As to the end of the Cold War, numerous scholars writing on the Security Council and peacekeeping have correctly noted that the collapse of the Soviet Union and the consequent change in the relationships of the Permanent Members created fundamentally different conditions for the UN from those that had prevailed during the Cold War. These conditions led to the tremendous surge in UN peace operations in the early 1990s in places as far-flung as Cambodia, Mozambique, and Guatemala, then later in West and Central Africa, and the south Balkans. It is notable that this engagement encompassed places in Asia, Latin America, Europe, and Africa – but not the Middle East.

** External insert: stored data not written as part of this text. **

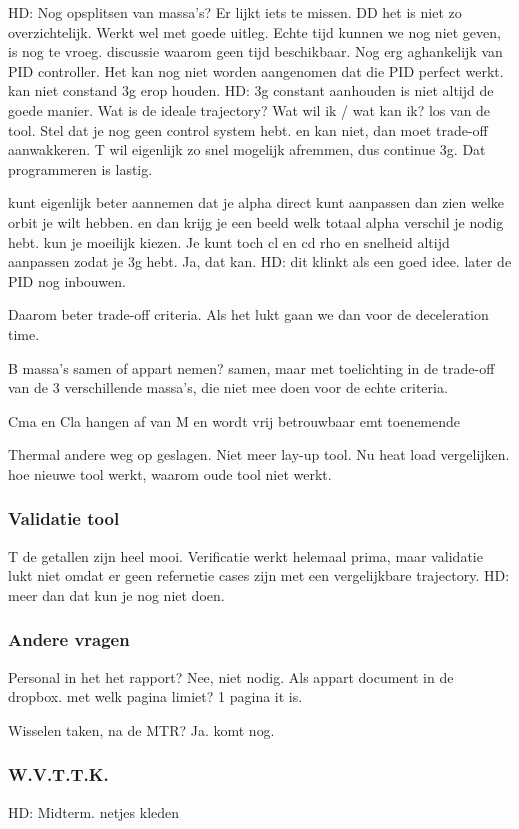 HD: Nog opsplitsen van massa's? Er lijkt iets te missen. DD het is niet zo overzichtelijk. Werkt wel met goede uitleg. Echte tijd kunnen we nog niet geven, is nog te vroeg. discussie waarom geen tijd beschikbaar. Nog erg aghankelijk van PID controller. Het kan nog niet worden aangenomen dat die PID perfect werkt. kan niet constand 3g erop houden. HD: 3g constant aanhouden is niet altijd de goede manier. Wat is de ideale trajectory? Wat wil ik / wat kan ik? los van de tool. Stel dat je nog geen control system hebt. en kan niet, dan moet trade-off aanwakkeren. T wil eigenlijk zo snel mogelijk afremmen, dus continue 3g. Dat programmeren is lastig. 

kunt eigenlijk beter aannemen dat je alpha direct kunt aanpassen dan zien welke orbit je wilt hebben. en dan krijg je een beeld welk totaal alpha verschil je nodig hebt. kun je moeilijk kiezen. Je kunt toch cl en cd rho en snelheid altijd aanpassen zodat je 3g hebt. Ja, dat kan. HD: dit klinkt als een goed idee. later de PID nog inbouwen.

Daarom beter trade-off criteria. Als het lukt gaan we dan voor de deceleration time. 


B massa's samen of appart nemen? samen, maar met toelichting in de trade-off van de 3 verschillende massa's, die niet mee doen voor de echte criteria.


Cma en Cla hangen af van M en wordt vrij betrouwbaar emt toenemende 


Thermal andere weg op geslagen. Niet meer lay-up tool. Nu heat load vergelijken. hoe nieuwe tool werkt, waarom oude tool niet werkt.


\subsubsection{Validatie tool}
T de getallen zijn heel mooi. Verificatie werkt helemaal prima, maar validatie lukt niet omdat er geen refernetie cases zijn met een vergelijkbare trajectory. HD: meer dan dat kun je nog niet doen. 

\subsubsection{Andere vragen}
Personal in het het rapport? Nee, niet nodig. Als appart document in de dropbox. met welk pagina limiet? 1 pagina it is.

Wisselen taken, na de MTR? Ja. komt nog.

\subsubsection{W.V.T.T.K.}
HD: Midterm. netjes kleden

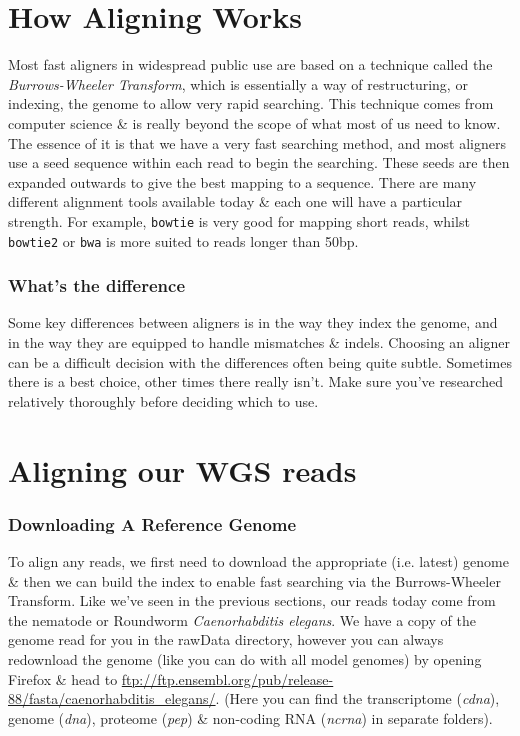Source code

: \section{How Aligning Works}
\begin{note}
Most fast aligners in widespread public use are based on a technique called the \textit{Burrows-Wheeler Transform}, which is essentially a way of restructuring, or indexing, the genome to allow very rapid searching.
This technique comes from computer science \& is really beyond the scope of what most of us need to know.
The essence of it is that we have a very fast searching method, and most aligners use a seed sequence within each read to begin the searching.
These seeds are then expanded outwards to give the best mapping to a sequence.
There are many different alignment tools available today \& each one will have a particular strength.
For example, \texttt{bowtie} is very good for mapping short reads, whilst \texttt{bowtie2} or \texttt{bwa} is more suited to reads longer than 50bp.
\end{note}

\subsubsection{What's the difference}
Some key differences between aligners is in the way they index the genome, and in the way they are equipped to handle mismatches \& indels.
Choosing an aligner can be a difficult decision with the differences often being quite subtle.
Sometimes there is a best choice, other times there really isn't.
Make sure you've researched relatively thoroughly before deciding which to use.

\section{Aligning our WGS reads}
\subsubsection{Downloading A Reference Genome}
To align any reads, we first need to download the appropriate (i.e. latest) genome \& then we can build the index to enable fast searching via the Burrows-Wheeler Transform.
Like we've seen in the previous sections, our reads today come from the nematode or Roundworm \textit{Caenorhabditis elegans}. We have a copy of the genome read for you in the rawData directory, however you can always redownload the genome (like you can do with all model genomes) by opening Firefox \& head to \url{ftp://ftp.ensembl.org/pub/release-88/fasta/caenorhabditis_elegans/}.
(Here you can find the transcriptome (\textit{cdna}), genome (\textit{dna}), proteome (\textit{pep}) \& non-coding RNA (\textit{ncrna}) in separate folders).

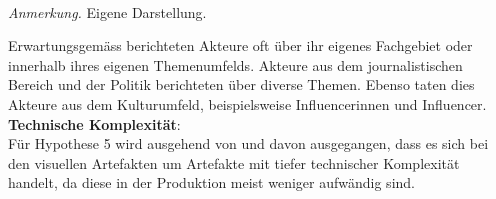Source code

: \documentclass[12pt,a4paper]{article}        %
\begin{document}
\begin{table}
  \centering
  \caption{\textit{Kreuztabelle zwischen Akteurrolle und Beitragsthema}}
  \label{tab:results_role_topic_xtable}
  \\
  \footnotesize\textit{Anmerkung.} Eigene Darstellung.
\end{table}

Erwartungsgemäss berichteten Akteure oft über ihr eigenes Fachgebiet oder innerhalb ihres eigenen Themenumfelds. Akteure aus dem journalistischen Bereich und der Politik berichteten über diverse Themen. Ebenso taten dies Akteure aus dem Kulturumfeld, beispielsweise Influencerinnen und Influencer.\\

\textbf{Technische Komplexität}:\\
Für Hypothese 5 wird ausgehend von \textcite [15]{bradshaw_industrialized_2021} und \textcite[3698]{weikmann_visual_2023} davon ausgegangen, dass es sich bei den visuellen Artefakten um Artefakte mit tiefer technischer Komplexität handelt, da diese in der Produktion meist weniger aufwändig sind.
\end{document}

Indeed, for all that the Security Council was instrumental in the diplomatic campaign of President George Bush Sr. and Secretary of State James Baker around the 1991 Iraq war, and for all of the new UN political space liberated by the end of the Cold War, there was no new engagement by the Security Council in the Arab–Israeli conflict management and peace-making theatre. UN isolation from events in this arena was vividly illustrated in 1993 by the dramatic breakthrough in the negotiation of the Oslo Accords under Norwegian mediation, and the subsequent signing of those Accords in the presence of Palestinian Chairman Yasser Arafat and Israeli Prime Minister Yitzhak Rabin on the White House lawn – events from which the UN was entirely absent. The UN was absent too when, in the following year, Israel and Jordan concluded the second major Arab–Israeli peace treaty.